Industry voices joining the advisory board emphasized that as automation becomes mission-critical, eliminating interruptions is no longer optional. In large-scale deployments, even small inefficiencies in energy management can cascade into broader performance limitations across warehouse networks.
CaPow’s move reflects a broader shift in automation strategy: from deploying robots to optimizing the full infrastructure that supports them.
Campbell’s Appoints Cassandra Green Chief Supply Chain Officer
Campbell’s appointed Cassandra Green as Chief Supply Chain Officer on March 3, 2026. She joins the executive leadership team and is set to oversee the company’s integrated supply chain organization, adding another major branded food manufacturer to the February-March pattern of concentrating end-to-end supply authority in a single senior operator. The move fits the same broader theme seen across CPG: tighter alignment between manufacturing, planning, procurement, and distribution as companies push for service reliability and margin discipline in a still-demanding operating environment.

nVent Adds Mellinda Devese as Chief Supply Chain Officer
nVent appointed Mellinda Devese as Chief Supply Chain Officer on February 20, 2026, effective March 16. She reports directly to CEO Beth Wozniak and leads the company’s global integrated supply chain, including manufacturing operations, procurement, inventory management, distribution, global planning, logistics, lean, and safety. The appointment shows that the leadership-reset trend is not limited to food and consumer supply chains. Industrial manufacturers are also elevating end-to-end supply leadership as a lever for execution discipline, inventory control, and network resilience.
Hormel Foods Names New Chief Supply Chain Officer
Hormel Foods appointed Will Bonifant as Group Vice President and Chief Supply Chain Officer, effective March 9, 2026. He will oversee global procurement, manufacturing, planning, logistics, engineering, and supply chain innovation. Bonifant joins from The Hershey Company, where he spent more than 15 years and most recently served as VP of manufacturing, engineering, and supply chain strategy for a 20-plant North American network. The company did not specify a direct predecessor.
The move reinforces how large CPG manufacturers continue centralizing end-to-end supply ownership under proven operators amid ongoing cost and service pressures.
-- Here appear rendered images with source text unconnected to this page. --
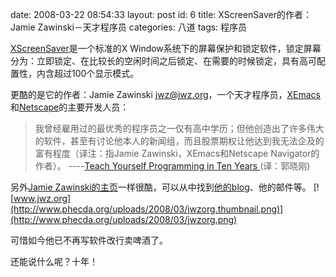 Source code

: date: 2008-03-22 08:54:33
layout: post
id: 6
title: XScreenSaver的作者：Jamie Zawinski－天才程序员
categories: 八道
tags: 程序员

[XScreenSaver](http://www.jwz.org/xscreensaver/)是一个标准的X Window系统下的屏幕保护和锁定软件，锁定屏幕分为：立即锁定、在比较长的空闲时间之后锁定、在需要的时候锁定，具有高可配置性，内含超过100个显示模式。

更酷的是它的作者：Jamie Zawinski <jwz@jwz.org>，一个天才程序员，[XEmacs](http://www.xemacs.org/)和[Netscape](http://browser.netscape.com/)的主要开发人员：


> 我曾经雇用过的最优秀的程序员之一仅有高中学历；但他创造出了许多伟大的软件，甚至有讨论他本人的新闻组，而且股票期权让他达到我无法企及的富有程度（译注：指Jamie Zawinski，XEmacs和Netscape Navigator的作者）。
----[Teach Yourself Programming in Ten Years ](http://www.norvig.com/21-days.html)(译：郭晓刚)


另外[Jamie Zawinski的主页](http://www.jwz.org/)一样很酷，可以从中找到[他的blog](http://jwz.livejournal.com/)、他的邮件等。
[![www.jwz.org](http://www.phecda.org/uploads/2008/03/jwzorg.thumbnail.png)](http://www.phecda.org/uploads/2008/03/jwzorg.png)

可惜如今他已不再写软件改行卖啤酒了。

还能说什么呢？十年！
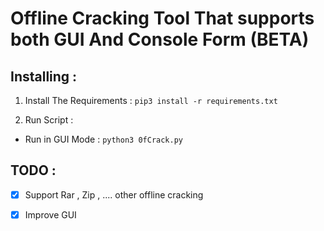 # Offline Cracking Tool That supports both GUI And Console Form (BETA)

## Installing :

1. Install The Requirements :
  `pip3 install -r requirements.txt`

2. Run Script :
  * Run in GUI Mode : `python3 0fCrack.py`

## TODO :
- [x] Support Rar , Zip , .... other offline cracking
- [x] Improve GUI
Ocean Network Express Announces CEO Succession Plan Ocean Network Express (ONE) announced that Till Ole Barrelet will join as Chief Executive Officer-Designate on May 1, 2026, succeeding Jeremy Nixon as CEO effective July 1, 2026. Nixon, founding CEO since ONE's inception in 2018, will transition to Senior Advisor. Barrelet brings over 20 years of maritime and logistics experience, most recently as CEO of Emirates Shipping Line (ESL), with expertise in ship owning, financing, container shipping, and trade across Asia, Middle East, Europe, and Africa.
The succession includes a new Executive Management Team structure with the CEO and seven division representatives, plus six regional leaders reporting to the CEO, to enhance global matrix collaboration. This planned transition underscores ONE's focus on growth, operational excellence, and advancing its ONE2030 strategic priorities following Nixon's transformation of the merged Japanese carriers into a unified major liner operator with over 260 vessels and 2+ million TEU capacity.
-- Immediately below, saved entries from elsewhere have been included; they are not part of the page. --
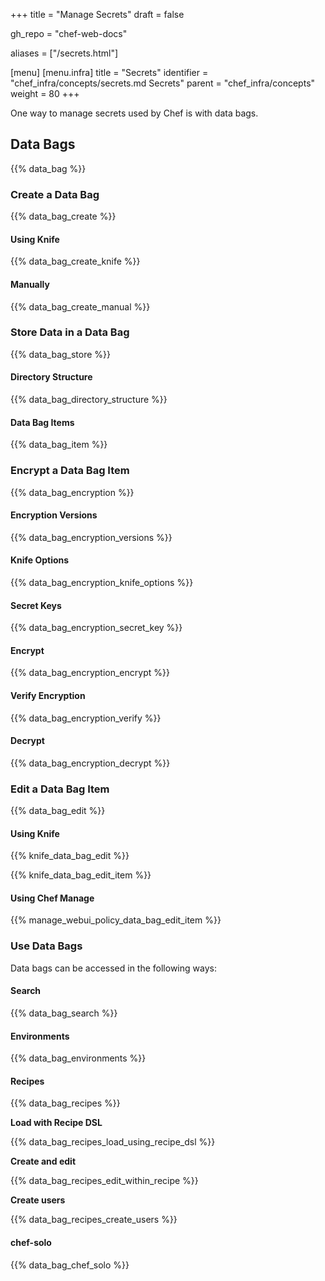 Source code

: +++
title = "Manage Secrets"
draft = false

gh_repo = "chef-web-docs"

aliases = ["/secrets.html"]

[menu]
  [menu.infra]
    title = "Secrets"
    identifier = "chef_infra/concepts/secrets.md Secrets"
    parent = "chef_infra/concepts"
    weight = 80
+++

One way to manage secrets used by Chef is with data bags.

## Data Bags

{{% data_bag %}}

### Create a Data Bag

{{% data_bag_create %}}

#### Using Knife

{{% data_bag_create_knife %}}

#### Manually

{{% data_bag_create_manual %}}

### Store Data in a Data Bag

{{% data_bag_store %}}

#### Directory Structure

{{% data_bag_directory_structure %}}

#### Data Bag Items

{{% data_bag_item %}}

### Encrypt a Data Bag Item

{{% data_bag_encryption %}}

#### Encryption Versions

{{% data_bag_encryption_versions %}}

#### Knife Options

{{% data_bag_encryption_knife_options %}}

#### Secret Keys

{{% data_bag_encryption_secret_key %}}

#### Encrypt

{{% data_bag_encryption_encrypt %}}

#### Verify Encryption

{{% data_bag_encryption_verify %}}

#### Decrypt

{{% data_bag_encryption_decrypt %}}

### Edit a Data Bag Item

{{% data_bag_edit %}}

#### Using Knife

{{% knife_data_bag_edit %}}

{{% knife_data_bag_edit_item %}}

#### Using Chef Manage

{{% manage_webui_policy_data_bag_edit_item %}}

### Use Data Bags

Data bags can be accessed in the following ways:

#### Search

{{% data_bag_search %}}

#### Environments

{{% data_bag_environments %}}

#### Recipes

{{% data_bag_recipes %}}

**Load with Recipe DSL**

{{% data_bag_recipes_load_using_recipe_dsl %}}

**Create and edit**

{{% data_bag_recipes_edit_within_recipe %}}

**Create users**

{{% data_bag_recipes_create_users %}}

#### chef-solo

{{% data_bag_chef_solo %}}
ENEROC USA Appoints Max Khabur as Marketing Director
ENEROC USA appointed Max Khabur as Marketing Director as the company launches its North American operations. Khabur will lead marketing and communications activities as the lithium battery supplier expands its presence in the U.S. industrial and off-highway electric vehicle market.
The appointment comes alongside ENEROC’s entry into North America backed by technology and investment from Contemporary Amperex Technology Co., Limited (CATL), a major global battery manufacturer. ENEROC develops lithium battery systems for industrial vehicles including forklifts, aerial work platforms, and other material-handling equipment.
J.M. Smucker Overhauls Supply Chain Leadership
J.M. Smucker Co. promoted Rob Ferguson to the newly created role of Chief Product Supply Officer and EVP of Coffee, Pet, and Away from Home business units, effective February 9, 2026. Ferguson, previously SVP and GM of Coffee and Procurement, now oversees operations, distribution, supply chain, procurement, commodity hedging, quality assurance, R&D, and cost/productivity programs, including the Transformation Office.
The changes follow the elimination of the COO role and retirements of several supply chain executives (including SVP Operations Randy Day and SVP Information Services & Supply Chain Bryan Hutson). The company is searching for a new SVP of Operations and Supply Chain, plus a new SVP of Science and Technical Community. These moves emphasize strategic focus on profitability, earnings growth, and execution in a competitive CPG environment.
The Signals
February 2026 produced no headline reshuffles at major global 3PLs but highlighted targeted transitions: CPG firms installing experienced CSCOs and overhauling supply structures for efficiency, while a leading container liner executed a smooth CEO handover to drive next-phase growth and resilience. The crisis-driven visibility of supply chain leadership remains. The current phase is about structural efficiency, strategic succession, capital discipline, and long-term network + operational resilience rather than reactive disruption management.